→ YOUR INSTRUCTIONS
Only the lines with the string "documentclass" are needed; return each of them from the entries below.

→ INFORMATION SUPPLIED
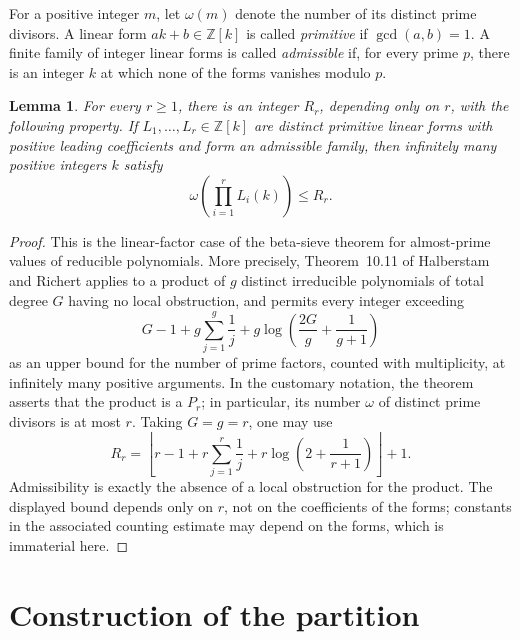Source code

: \documentclass[a4paper,11pt]{amsart}
\newtheorem{lemma}[theorem]{Lemma}
\begin{document}
For a positive integer \(m\), let \(\omega(m)\) denote the number of its distinct prime divisors.
A linear form \(ak+b\in\mathbb Z[k]\) is called \emph{primitive} if \(\gcd(a,b)=1\).
A finite family of integer linear forms is called \emph{admissible} if, for every prime \(p\), there is an integer \(k\) at which none of the forms vanishes modulo \(p\).

\begin{lemma}\label{lem:sieve}
For every \(r\geq 1\), there is an integer \(R_r\), depending only on \(r\), with the following property.
If \(L_1,\ldots,L_r\in\mathbb Z[k]\) are distinct primitive linear forms with positive leading coefficients and form an admissible family, then infinitely many positive integers \(k\) satisfy
\[
\omega\!\left(\prod_{i=1}^r L_i(k)\right)\leq R_r.
\]
\end{lemma}

\begin{proof}
This is the linear-factor case of the beta-sieve theorem for almost-prime values of reducible polynomials.
More precisely, Theorem~10.11 of Halberstam and Richert \cite{HR} applies to a product of \(g\) distinct irreducible polynomials of total degree \(G\) having no local obstruction, and permits every integer exceeding
\[
G-1+g\sum_{j=1}^g\frac1j
   +g\log\!\left(\frac{2G}{g}+\frac1{g+1}\right)
\]
as an upper bound for the number of prime factors, counted with
multiplicity, at infinitely many positive arguments.  In the customary
notation, the theorem asserts that the product is a \(P_r\); in
particular, its number \(\omega\) of distinct prime divisors is at most
\(r\).
Taking \(G=g=r\), one may use
\[
R_r=
\left\lfloor
r-1+r\sum_{j=1}^r\frac1j
+r\log\!\left(2+\frac1{r+1}\right)
\right\rfloor+1.
\]
Admissibility is exactly the absence of a local obstruction for the product.
The displayed bound depends only on \(r\), not on the coefficients of the forms; constants in the associated counting estimate may depend on the forms, which is immaterial here.
\end{proof}

\section{Construction of the partition}
\end{document}
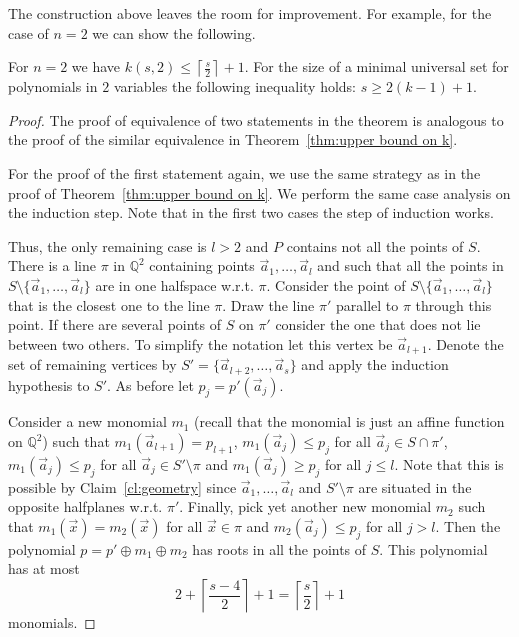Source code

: \documentclass[11pt]{article}
\newcommand{\ta}{\oplus}
\newcommand{\bb}[1]{\mathbb{#1}}
\begin{document}
The construction above leaves the room for improvement. 
For example, for the case of $n=2$ we can show the following.

\begin{theorem} \label{thm:univ_dim_2_upper}
For $n=2$ we have $k(s,2) \leq \left\lceil \frac{s}{2}\right\rceil + 1$.  For the size of a minimal universal set for polynomials in $2$ variables the following inequality holds: $s \geq 2(k-1) +1$.
\end{theorem}

\begin{proof}
The proof of equivalence of two statements in the theorem is analogous to the proof of the similar equivalence in Theorem~\ref{thm:upper bound on k}.

For the proof of the first statement again, we use the same strategy as in the proof of Theorem~\ref{thm:upper bound on k}. We perform the same case analysis on the induction step.
Note that in the first two cases the step of induction works.



Thus, the only remaining case is $l > 2$ and $P$ contains not all the points of $S$. There is a line $\pi$ in $\bb{Q}^2$ containing points $\vec{a}_1,\ldots, \vec{a}_l$ and such that all the points in $S \setminus \{\vec{a}_1,\ldots,\vec{a}_l\}$ are in one halfspace w.r.t. $\pi$. Consider the point of $S \setminus \{\vec{a}_1,\ldots,\vec{a}_l\}$ that is the closest one to the line $\pi$. Draw the line $\pi'$ parallel to $\pi$ through this point. If there are several points of $S$ on $\pi'$ consider the one that does not lie between two others. To simplify the notation let this vertex be $\vec{a}_{l+1}$. Denote the set of remaining vertices by $S'=\{\vec{a}_{l+2},\ldots, \vec{a}_s\}$ and 
apply the induction hypothesis to $S'$. 
As before let $p_j = p'(\vec{a}_j)$.

Consider a new monomial $m_1$ (recall that the monomial is just an affine function on $\bb{Q}^2$) such that $m_1(\vec{a}_{l+1}) = p_{l+1}$, $m_1(\vec{a}_{j}) \leq p_{j}$ for all $\vec{a}_j \in S \cap \pi'$, $m_1(\vec{a}_{j}) \leq p_{j}$ for all $\vec{a}_j \in S'\setminus\pi$ and  $m_1(\vec{a}_{j}) \geq p_{j}$ for all $j\leq l$. Note that this is possible by Claim~\ref{cl:geometry} since $\vec{a}_1, \ldots, \vec{a}_l$ and $S'\setminus\pi$ are situated in the opposite halfplanes w.r.t. $\pi'$. Finally, pick yet another new monomial $m_2$ such that $m_1(\vec{x})=m_{2}(\vec{x})$ for all $\vec{x} \in \pi$ and $m_{2}(\vec{a}_j) \leq p_j$ for all $j>l$. 
Then the polynomial $p = p' \ta m_1 \ta m_2$ has roots in all the points of $S$. This polynomial has at most 
$$
2 + \left\lceil \frac{s-4}{2}\right\rceil + 1 = \left\lceil \frac{s}{2}\right\rceil + 1
$$
monomials.
\end{proof}
\end{document}
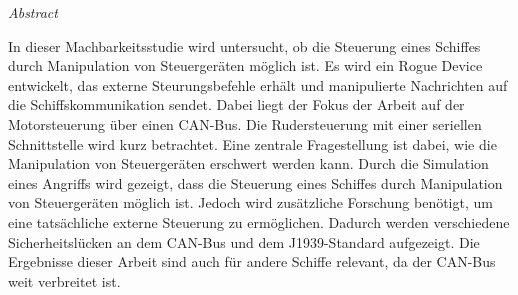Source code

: \clearpage
{\normalfont
\color{uniblau}
\huge\sffamily\itshape
Abstract
}

In dieser Machbarkeitsstudie wird untersucht, ob die Steuerung eines Schiffes durch Manipulation von Steuergeräten möglich ist.
Es wird ein Rogue Device entwickelt, das externe Steurungsbefehle erhält und manipulierte Nachrichten auf die Schiffskommunikation sendet.
Dabei liegt der Fokus der Arbeit auf der Motorsteuerung über einen CAN-Bus. Die Rudersteuerung mit einer seriellen Schnittstelle wird kurz betrachtet.
Eine zentrale Fragestellung ist dabei, wie die Manipulation von Steuergeräten erschwert werden kann.
Durch die Simulation eines Angriffs wird gezeigt, dass die Steuerung eines Schiffes durch Manipulation von Steuergeräten möglich ist.
Jedoch wird zusätzliche Forschung benötigt, um eine tatsächliche externe Steuerung zu ermöglichen.
Dadurch werden verschiedene Sicherheitslücken an dem CAN-Bus und dem J1939-Standard aufgezeigt.
Die Ergebnisse dieser Arbeit sind auch für andere Schiffe relevant, da der CAN-Bus weit verbreitet ist.

\vfill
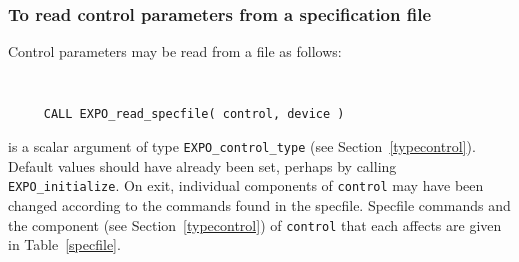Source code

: \documentclass{galahad}
\newcommand{\packagename}{EXPO}
\begin{document}
\subsubsection{To read control parameters from a specification file}
\label{readspec}

Control parameters may be read from a file as follows:
\hskip0.5in
\def\baselinestretch{0.8} {\tt
\begin{verbatim}
     CALL EXPO_read_specfile( control, device )
\end{verbatim}
}
\def\baselinestretch{1.0}

\begin{description}
 is a scalar \intentinout argument of type
{\tt \packagename\_control\_type}
(see Section~\ref{typecontrol}).
Default values should have already been set, perhaps by calling
{\tt \packagename\_initialize}.
On exit, individual components of {\tt control} may have been changed
according to the commands found in the specfile. Specfile commands and
the component (see Section~\ref{typecontrol}) of {\tt control}
that each affects are given in Table~\vref{specfile}.


\end{description}
\end{document}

→ OUTPUT OF THE TASK
: \documentclass[a4paper,11pt]{amsart}
: \documentclass[11pt]{article}
: \documentclass{galahad}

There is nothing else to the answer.